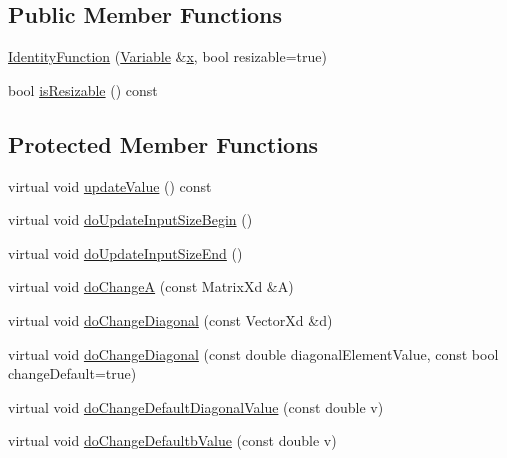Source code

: \subsection*{Public Member Functions}
\begin{DoxyCompactItemize}
\item 
\hyperlink{classocra_1_1IdentityFunction_a65a20f4b0036a5a6ca7b0e92e34dc1b0}{Identity\+Function} (\hyperlink{classocra_1_1Variable}{Variable} \&\hyperlink{classocra_1_1Function_a28825886d1f149c87b112ec2ec1dd486}{x}, bool resizable=true)
\item 
bool \hyperlink{classocra_1_1IdentityFunction_aa468e3e90c544e901ed2d81f6d0eb9f3}{is\+Resizable} () const
\end{DoxyCompactItemize}
\subsection*{Protected Member Functions}
\begin{DoxyCompactItemize}
\item 
virtual void \hyperlink{classocra_1_1IdentityFunction_afd77529674b7b6db3db2542aaeedbb16}{update\+Value} () const
\item 
virtual void \hyperlink{classocra_1_1IdentityFunction_aa8d5ff0e25422b3b5a4a2a8621120790}{do\+Update\+Input\+Size\+Begin} ()
\item 
virtual void \hyperlink{classocra_1_1IdentityFunction_adcfa8a32491113a590e7066f0062fbc6}{do\+Update\+Input\+Size\+End} ()
\item 
virtual void \hyperlink{classocra_1_1IdentityFunction_aa1a9f42b9b1b62182d99ea32dae6e815}{do\+ChangeA} (const Matrix\+Xd \&A)
\end{DoxyCompactItemize}
{\bf }\par
\begin{DoxyCompactItemize}
\item 
virtual void \hyperlink{classocra_1_1IdentityFunction_aea94175430c2c785dbb9d551922be9ad}{do\+Change\+Diagonal} (const Vector\+Xd \&d)
\item 
virtual void \hyperlink{classocra_1_1IdentityFunction_ac6350bcc2107b56e96642cacbbee2404}{do\+Change\+Diagonal} (const double diagonal\+Element\+Value, const bool change\+Default=true)
\item 
virtual void \hyperlink{classocra_1_1IdentityFunction_ad54cf6c0b28f6d4955f15ebd53c6ca1f}{do\+Change\+Default\+Diagonal\+Value} (const double v)
\item 
virtual void \hyperlink{classocra_1_1IdentityFunction_a989f91f6ec4e2e00aa5ac3cc8b6a2b66}{do\+Change\+Defaultb\+Value} (const double v)
\end{DoxyCompactItemize}

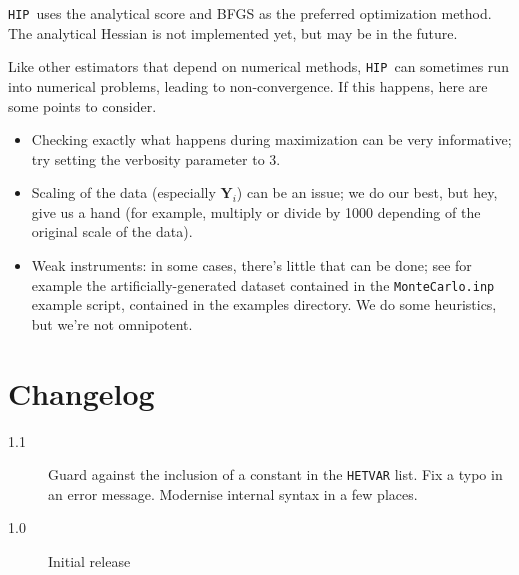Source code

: \documentclass[a4paper,10pt]{article}
\newcommand{\app}[1]{\textsf{#1}}
\newcounter{script}[section]
\newcommand{\HIP}{\texttt{HIP}}
\newcommand{\Endog}{\mathbf{Y}_{i}}
\begin{document}
\HIP\ uses the analytical score and BFGS as the preferred optimization
method. The analytical Hessian is not implemented yet, but may be in
the future.

Like other estimators that depend on numerical methods, \HIP\ can
sometimes run into numerical problems, leading to non-convergence. 
If this happens, here are some points to consider.

\begin{itemize}
\item Checking exactly what happens during maximization can be very
  informative; try setting the verbosity parameter to 3.
\item Scaling of the data (especially $\Endog$) can be an issue; we do
  our best, but hey, give us a hand (for example, multiply or divide
  by 1000 depending of the original scale of the data).
\item Weak instruments: in some cases, there's little that can be
  done; see for example the artificially-generated dataset contained
  in the \texttt{MonteCarlo.inp} example script, contained in the
  examples directory. We do some heuristics, but we're not omnipotent.
\end{itemize}

\section{Changelog}
\begin{description}
\item[1.1] Guard against the inclusion of a constant in the
  \texttt{HETVAR} list. Fix a typo in an error message. Modernise
  internal syntax in a few places.
\item[1.0] Initial release
\end{description}



\clearpage
\appendix


\end{document}
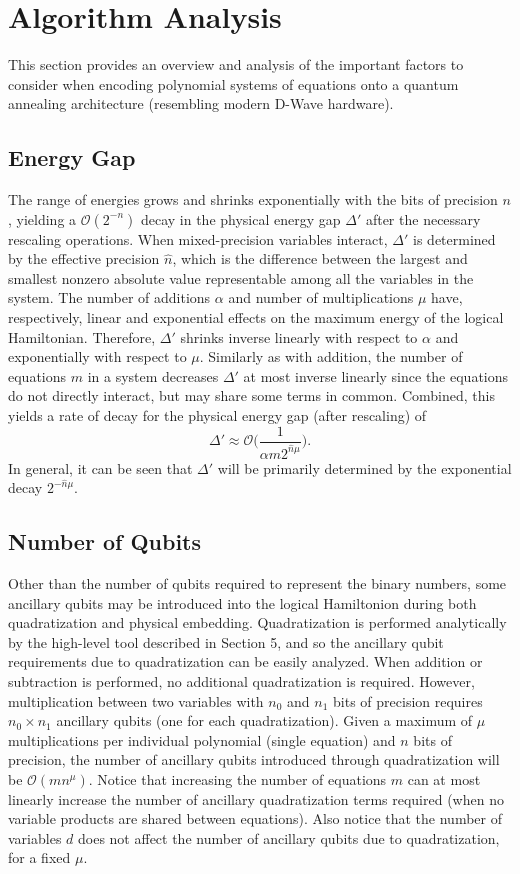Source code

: \section{Algorithm Analysis}

This section provides an overview and analysis of the important factors to consider when encoding polynomial systems of equations onto a quantum annealing architecture (resembling modern D-Wave hardware).

\subsection{Energy Gap}

The range of energies grows and shrinks exponentially with the bits of precision $n$, yielding a $\mathcal{O}(2^{-n})$ decay in the physical energy gap $\Delta'$ after the necessary rescaling operations.
When mixed-precision variables interact, $\Delta'$ is determined by the effective precision $\hat n$, which is the difference between the largest and smallest nonzero absolute value representable among all the variables in the system.
The number of additions $\alpha$ and number of multiplications $\mu$ have, respectively, linear and exponential effects on the maximum energy of the logical Hamiltonian.
Therefore, $\Delta'$ shrinks inverse linearly with respect to $\alpha$ and exponentially with respect to $\mu$.
Similarly as with addition, the number of equations $m$ in a system decreases $\Delta'$ at most inverse linearly since the equations do not directly interact, but may share some terms in common.
Combined, this yields a rate of decay for the physical energy gap (after rescaling) of
$$\Delta' \approx \mathcal{O}\bigg(\frac{1}{\alpha m 2^{\hat n \mu}}\bigg).$$
In general, it can be seen that $\Delta'$ will be primarily determined by the exponential decay $2^{-{\hat n}\mu}$.

\subsection{Number of Qubits}

Other than the number of qubits required to represent the binary numbers, some ancillary qubits may be introduced into the logical Hamiltonion during both quadratization and physical embedding.
Quadratization is performed analytically by the high-level tool described in Section 5, and so the ancillary qubit requirements due to quadratization can be easily analyzed.
When addition or subtraction is performed, no additional quadratization is required.
However, multiplication between two variables with $n_0$ and $n_1$ bits of precision requires $n_0 \times n_1$ ancillary qubits (one for each quadratization).
Given a maximum of $\mu$ multiplications per individual polynomial (single equation) and $n$ bits of precision, the number of ancillary qubits introduced through quadratization will be $\mathcal{O}(m n^\mu)$.
Notice that increasing the number of equations $m$ can at most linearly increase the number of ancillary quadratization terms required (when no variable products are shared between equations).
Also notice that the number of variables $d$ does not affect the number of ancillary qubits due to quadratization, for a fixed $\mu$.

------------------------------

**EXERCISE PROMPT**. What the response needs is every entry, repeated exactly, and none of the pictures.

**PROBLEM SOLUTION**.
Source code

: \subsection*{Public Member Functions}
\begin{DoxyCompactItemize}
\item 
\hyperlink{classocra_1_1IdentityFunction_a65a20f4b0036a5a6ca7b0e92e34dc1b0}{Identity\+Function} (\hyperlink{classocra_1_1Variable}{Variable} \&\hyperlink{classocra_1_1Function_a28825886d1f149c87b112ec2ec1dd486}{x}, bool resizable=true)
\item 
bool \hyperlink{classocra_1_1IdentityFunction_aa468e3e90c544e901ed2d81f6d0eb9f3}{is\+Resizable} () const
\end{DoxyCompactItemize}
\subsection*{Protected Member Functions}
\begin{DoxyCompactItemize}
\item 
virtual void \hyperlink{classocra_1_1IdentityFunction_afd77529674b7b6db3db2542aaeedbb16}{update\+Value} () const
\item 
virtual void \hyperlink{classocra_1_1IdentityFunction_aa8d5ff0e25422b3b5a4a2a8621120790}{do\+Update\+Input\+Size\+Begin} ()
\item 
virtual void \hyperlink{classocra_1_1IdentityFunction_adcfa8a32491113a590e7066f0062fbc6}{do\+Update\+Input\+Size\+End} ()
\item 
virtual void \hyperlink{classocra_1_1IdentityFunction_aa1a9f42b9b1b62182d99ea32dae6e815}{do\+ChangeA} (const Matrix\+Xd \&A)
\end{DoxyCompactItemize}
{\bf }\par
\begin{DoxyCompactItemize}
\item 
virtual void \hyperlink{classocra_1_1IdentityFunction_aea94175430c2c785dbb9d551922be9ad}{do\+Change\+Diagonal} (const Vector\+Xd \&d)
\item 
virtual void \hyperlink{classocra_1_1IdentityFunction_ac6350bcc2107b56e96642cacbbee2404}{do\+Change\+Diagonal} (const double diagonal\+Element\+Value, const bool change\+Default=true)
\item 
virtual void \hyperlink{classocra_1_1IdentityFunction_ad54cf6c0b28f6d4955f15ebd53c6ca1f}{do\+Change\+Default\+Diagonal\+Value} (const double v)
\item 
virtual void \hyperlink{classocra_1_1IdentityFunction_a989f91f6ec4e2e00aa5ac3cc8b6a2b66}{do\+Change\+Defaultb\+Value} (const double v)
\end{DoxyCompactItemize}

Source code

: \documentclass[a4paper,10pt]{article}
\newcommand{\app}[1]{\textsf{#1}}
\newcounter{script}[section]
\newcommand{\HIP}{\texttt{HIP}}
\newcommand{\Endog}{\mathbf{Y}_{i}}
\begin{document}
\HIP\ uses the analytical score and BFGS as the preferred optimization
method. The analytical Hessian is not implemented yet, but may be in
the future.

Like other estimators that depend on numerical methods, \HIP\ can
sometimes run into numerical problems, leading to non-convergence. 
If this happens, here are some points to consider.

\begin{itemize}
\item Checking exactly what happens during maximization can be very
  informative; try setting the verbosity parameter to 3.
\item Scaling of the data (especially $\Endog$) can be an issue; we do
  our best, but hey, give us a hand (for example, multiply or divide
  by 1000 depending of the original scale of the data).
\item Weak instruments: in some cases, there's little that can be
  done; see for example the artificially-generated dataset contained
  in the \texttt{MonteCarlo.inp} example script, contained in the
  examples directory. We do some heuristics, but we're not omnipotent.
\end{itemize}

\section{Changelog}
\begin{description}
\item[1.1] Guard against the inclusion of a constant in the
  \texttt{HETVAR} list. Fix a typo in an error message. Modernise
  internal syntax in a few places.
\item[1.0] Initial release
\end{description}



\clearpage
\appendix


\end{document}
Source code

: \section{Algorithm Analysis}

This section provides an overview and analysis of the important factors to consider when encoding polynomial systems of equations onto a quantum annealing architecture (resembling modern D-Wave hardware).

\subsection{Energy Gap}

The range of energies grows and shrinks exponentially with the bits of precision $n$, yielding a $\mathcal{O}(2^{-n})$ decay in the physical energy gap $\Delta'$ after the necessary rescaling operations.
When mixed-precision variables interact, $\Delta'$ is determined by the effective precision $\hat n$, which is the difference between the largest and smallest nonzero absolute value representable among all the variables in the system.
The number of additions $\alpha$ and number of multiplications $\mu$ have, respectively, linear and exponential effects on the maximum energy of the logical Hamiltonian.
Therefore, $\Delta'$ shrinks inverse linearly with respect to $\alpha$ and exponentially with respect to $\mu$.
Similarly as with addition, the number of equations $m$ in a system decreases $\Delta'$ at most inverse linearly since the equations do not directly interact, but may share some terms in common.
Combined, this yields a rate of decay for the physical energy gap (after rescaling) of
$$\Delta' \approx \mathcal{O}\bigg(\frac{1}{\alpha m 2^{\hat n \mu}}\bigg).$$
In general, it can be seen that $\Delta'$ will be primarily determined by the exponential decay $2^{-{\hat n}\mu}$.

\subsection{Number of Qubits}

Other than the number of qubits required to represent the binary numbers, some ancillary qubits may be introduced into the logical Hamiltonion during both quadratization and physical embedding.
Quadratization is performed analytically by the high-level tool described in Section 5, and so the ancillary qubit requirements due to quadratization can be easily analyzed.
When addition or subtraction is performed, no additional quadratization is required.
However, multiplication between two variables with $n_0$ and $n_1$ bits of precision requires $n_0 \times n_1$ ancillary qubits (one for each quadratization).
Given a maximum of $\mu$ multiplications per individual polynomial (single equation) and $n$ bits of precision, the number of ancillary qubits introduced through quadratization will be $\mathcal{O}(m n^\mu)$.
Notice that increasing the number of equations $m$ can at most linearly increase the number of ancillary quadratization terms required (when no variable products are shared between equations).
Also notice that the number of variables $d$ does not affect the number of ancillary qubits due to quadratization, for a fixed $\mu$.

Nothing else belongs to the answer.